- **Activity**
Among the entries that follow, some lines contain the word "critères". Show all of them.

______

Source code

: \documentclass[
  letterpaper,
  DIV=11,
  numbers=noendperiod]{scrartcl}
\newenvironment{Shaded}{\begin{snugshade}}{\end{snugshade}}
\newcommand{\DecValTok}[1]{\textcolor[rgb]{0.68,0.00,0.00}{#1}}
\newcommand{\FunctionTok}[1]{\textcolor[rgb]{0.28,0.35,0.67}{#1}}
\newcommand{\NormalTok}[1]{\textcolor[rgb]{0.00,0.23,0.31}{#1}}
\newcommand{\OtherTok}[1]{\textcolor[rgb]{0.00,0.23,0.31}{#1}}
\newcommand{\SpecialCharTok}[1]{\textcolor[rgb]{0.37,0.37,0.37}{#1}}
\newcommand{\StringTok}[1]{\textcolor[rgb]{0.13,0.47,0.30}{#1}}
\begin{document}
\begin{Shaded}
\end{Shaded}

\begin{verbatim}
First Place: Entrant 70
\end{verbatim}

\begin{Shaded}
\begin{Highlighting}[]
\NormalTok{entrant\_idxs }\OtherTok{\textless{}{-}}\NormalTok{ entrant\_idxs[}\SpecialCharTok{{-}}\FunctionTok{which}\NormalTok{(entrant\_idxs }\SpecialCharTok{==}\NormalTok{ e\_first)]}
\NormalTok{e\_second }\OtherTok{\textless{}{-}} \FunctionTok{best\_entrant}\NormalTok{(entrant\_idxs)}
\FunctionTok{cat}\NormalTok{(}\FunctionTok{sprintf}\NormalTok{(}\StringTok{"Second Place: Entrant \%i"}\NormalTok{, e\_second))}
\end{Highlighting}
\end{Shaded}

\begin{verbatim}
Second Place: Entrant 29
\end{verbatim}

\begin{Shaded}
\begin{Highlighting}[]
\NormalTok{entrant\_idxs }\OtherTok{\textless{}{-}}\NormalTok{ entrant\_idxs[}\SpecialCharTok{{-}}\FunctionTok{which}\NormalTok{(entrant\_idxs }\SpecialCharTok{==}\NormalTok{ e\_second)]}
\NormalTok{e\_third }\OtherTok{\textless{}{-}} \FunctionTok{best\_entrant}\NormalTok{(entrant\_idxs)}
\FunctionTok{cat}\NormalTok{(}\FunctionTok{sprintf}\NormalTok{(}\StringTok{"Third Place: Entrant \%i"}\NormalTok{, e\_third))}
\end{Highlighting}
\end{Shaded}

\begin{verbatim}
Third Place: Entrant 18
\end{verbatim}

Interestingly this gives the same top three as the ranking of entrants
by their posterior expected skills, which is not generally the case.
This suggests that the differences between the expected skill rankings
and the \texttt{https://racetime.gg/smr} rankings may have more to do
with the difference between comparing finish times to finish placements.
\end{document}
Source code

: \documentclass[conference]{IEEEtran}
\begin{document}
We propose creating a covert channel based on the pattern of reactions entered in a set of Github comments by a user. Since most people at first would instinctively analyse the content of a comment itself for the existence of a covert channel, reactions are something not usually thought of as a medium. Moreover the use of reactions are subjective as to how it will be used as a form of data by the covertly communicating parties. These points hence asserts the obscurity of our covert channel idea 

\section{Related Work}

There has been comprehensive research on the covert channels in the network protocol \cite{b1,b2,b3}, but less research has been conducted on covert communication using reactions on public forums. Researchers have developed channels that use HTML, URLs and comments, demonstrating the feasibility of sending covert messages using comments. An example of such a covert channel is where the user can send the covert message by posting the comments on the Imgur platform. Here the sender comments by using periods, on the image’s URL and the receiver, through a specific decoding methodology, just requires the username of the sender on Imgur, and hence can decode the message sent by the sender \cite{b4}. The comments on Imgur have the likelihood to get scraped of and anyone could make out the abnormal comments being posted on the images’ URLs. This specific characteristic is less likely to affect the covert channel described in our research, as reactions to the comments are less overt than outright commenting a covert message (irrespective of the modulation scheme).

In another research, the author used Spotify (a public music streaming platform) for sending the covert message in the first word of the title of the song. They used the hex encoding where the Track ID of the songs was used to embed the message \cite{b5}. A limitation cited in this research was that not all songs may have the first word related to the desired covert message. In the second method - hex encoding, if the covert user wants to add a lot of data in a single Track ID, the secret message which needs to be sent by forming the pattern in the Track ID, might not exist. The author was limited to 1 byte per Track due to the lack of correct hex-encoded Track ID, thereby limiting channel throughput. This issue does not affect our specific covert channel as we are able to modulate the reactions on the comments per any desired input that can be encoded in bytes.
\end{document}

______

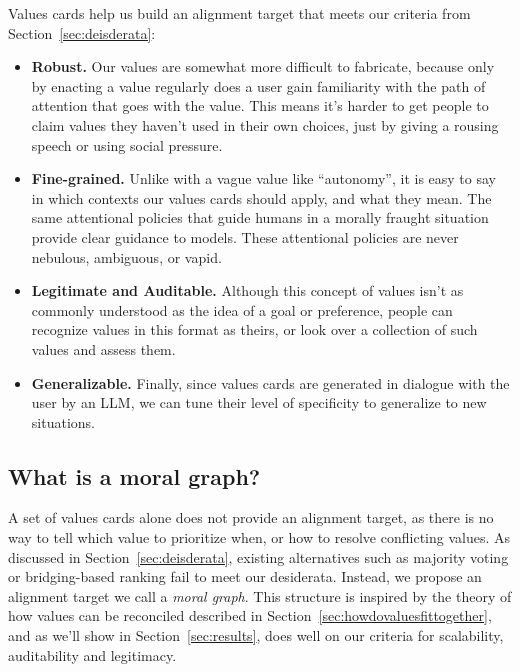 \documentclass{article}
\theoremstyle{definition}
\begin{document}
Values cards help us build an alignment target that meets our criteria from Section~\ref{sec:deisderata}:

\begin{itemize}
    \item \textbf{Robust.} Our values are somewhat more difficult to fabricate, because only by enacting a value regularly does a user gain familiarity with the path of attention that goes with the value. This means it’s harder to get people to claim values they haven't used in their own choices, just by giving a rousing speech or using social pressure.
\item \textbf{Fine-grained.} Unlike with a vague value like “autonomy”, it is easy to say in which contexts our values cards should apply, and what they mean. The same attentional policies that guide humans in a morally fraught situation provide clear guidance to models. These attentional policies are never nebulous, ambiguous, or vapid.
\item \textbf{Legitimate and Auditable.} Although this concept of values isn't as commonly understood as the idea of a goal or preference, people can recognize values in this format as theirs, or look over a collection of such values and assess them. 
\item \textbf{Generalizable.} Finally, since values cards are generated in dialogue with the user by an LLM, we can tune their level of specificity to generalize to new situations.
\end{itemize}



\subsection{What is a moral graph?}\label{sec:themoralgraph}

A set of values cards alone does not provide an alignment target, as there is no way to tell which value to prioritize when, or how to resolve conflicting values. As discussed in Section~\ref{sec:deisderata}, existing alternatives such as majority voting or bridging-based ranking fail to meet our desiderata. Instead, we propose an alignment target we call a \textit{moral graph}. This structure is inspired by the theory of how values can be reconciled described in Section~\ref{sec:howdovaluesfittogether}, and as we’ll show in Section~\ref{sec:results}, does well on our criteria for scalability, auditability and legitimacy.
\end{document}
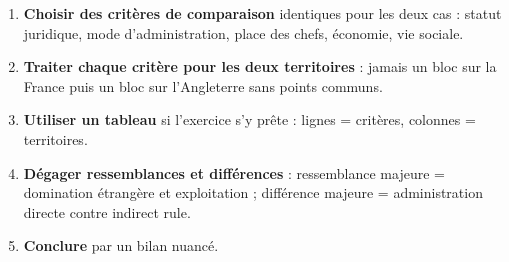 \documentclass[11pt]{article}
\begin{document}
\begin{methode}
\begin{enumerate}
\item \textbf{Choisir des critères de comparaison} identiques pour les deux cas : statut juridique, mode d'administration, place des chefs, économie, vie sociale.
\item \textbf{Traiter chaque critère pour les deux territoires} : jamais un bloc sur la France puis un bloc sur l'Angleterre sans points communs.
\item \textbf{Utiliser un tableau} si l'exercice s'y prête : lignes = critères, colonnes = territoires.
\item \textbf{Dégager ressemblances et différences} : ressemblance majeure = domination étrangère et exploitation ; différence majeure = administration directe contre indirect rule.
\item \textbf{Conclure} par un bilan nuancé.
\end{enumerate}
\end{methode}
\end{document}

______

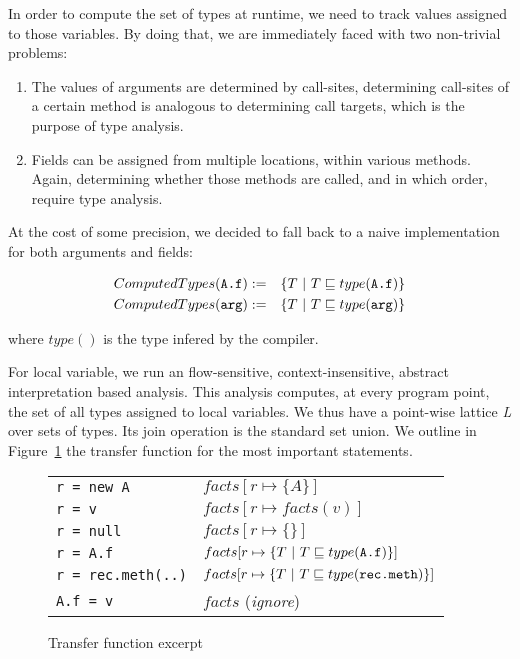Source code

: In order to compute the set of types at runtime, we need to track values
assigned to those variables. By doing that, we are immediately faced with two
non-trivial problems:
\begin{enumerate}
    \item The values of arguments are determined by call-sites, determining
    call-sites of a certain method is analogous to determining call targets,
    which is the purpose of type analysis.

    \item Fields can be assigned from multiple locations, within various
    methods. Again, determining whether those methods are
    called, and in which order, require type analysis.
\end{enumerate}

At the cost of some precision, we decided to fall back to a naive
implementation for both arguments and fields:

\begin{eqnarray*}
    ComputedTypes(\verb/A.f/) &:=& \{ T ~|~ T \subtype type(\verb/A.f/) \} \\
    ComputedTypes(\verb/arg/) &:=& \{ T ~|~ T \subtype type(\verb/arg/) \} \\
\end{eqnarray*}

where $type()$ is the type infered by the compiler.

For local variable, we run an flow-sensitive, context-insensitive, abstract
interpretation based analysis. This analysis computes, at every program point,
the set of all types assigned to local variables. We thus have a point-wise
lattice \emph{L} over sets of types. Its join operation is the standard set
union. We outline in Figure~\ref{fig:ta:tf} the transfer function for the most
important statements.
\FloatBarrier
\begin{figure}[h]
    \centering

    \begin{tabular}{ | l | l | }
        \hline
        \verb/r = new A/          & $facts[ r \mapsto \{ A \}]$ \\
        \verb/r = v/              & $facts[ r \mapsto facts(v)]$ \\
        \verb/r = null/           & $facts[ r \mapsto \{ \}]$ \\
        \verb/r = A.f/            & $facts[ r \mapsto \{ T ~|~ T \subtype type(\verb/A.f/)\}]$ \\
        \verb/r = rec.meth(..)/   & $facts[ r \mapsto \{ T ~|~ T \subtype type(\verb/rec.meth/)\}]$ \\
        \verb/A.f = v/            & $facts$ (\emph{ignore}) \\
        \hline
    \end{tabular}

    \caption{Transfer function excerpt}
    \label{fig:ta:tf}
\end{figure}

______

- **Response to this task**
\item \textbf{Choisir des critères de comparaison} identiques pour les deux cas : statut juridique, mode d'administration, place des chefs, économie, vie sociale.
\item \textbf{Utiliser un tableau} si l'exercice s'y prête : lignes = critères, colonnes = territoires.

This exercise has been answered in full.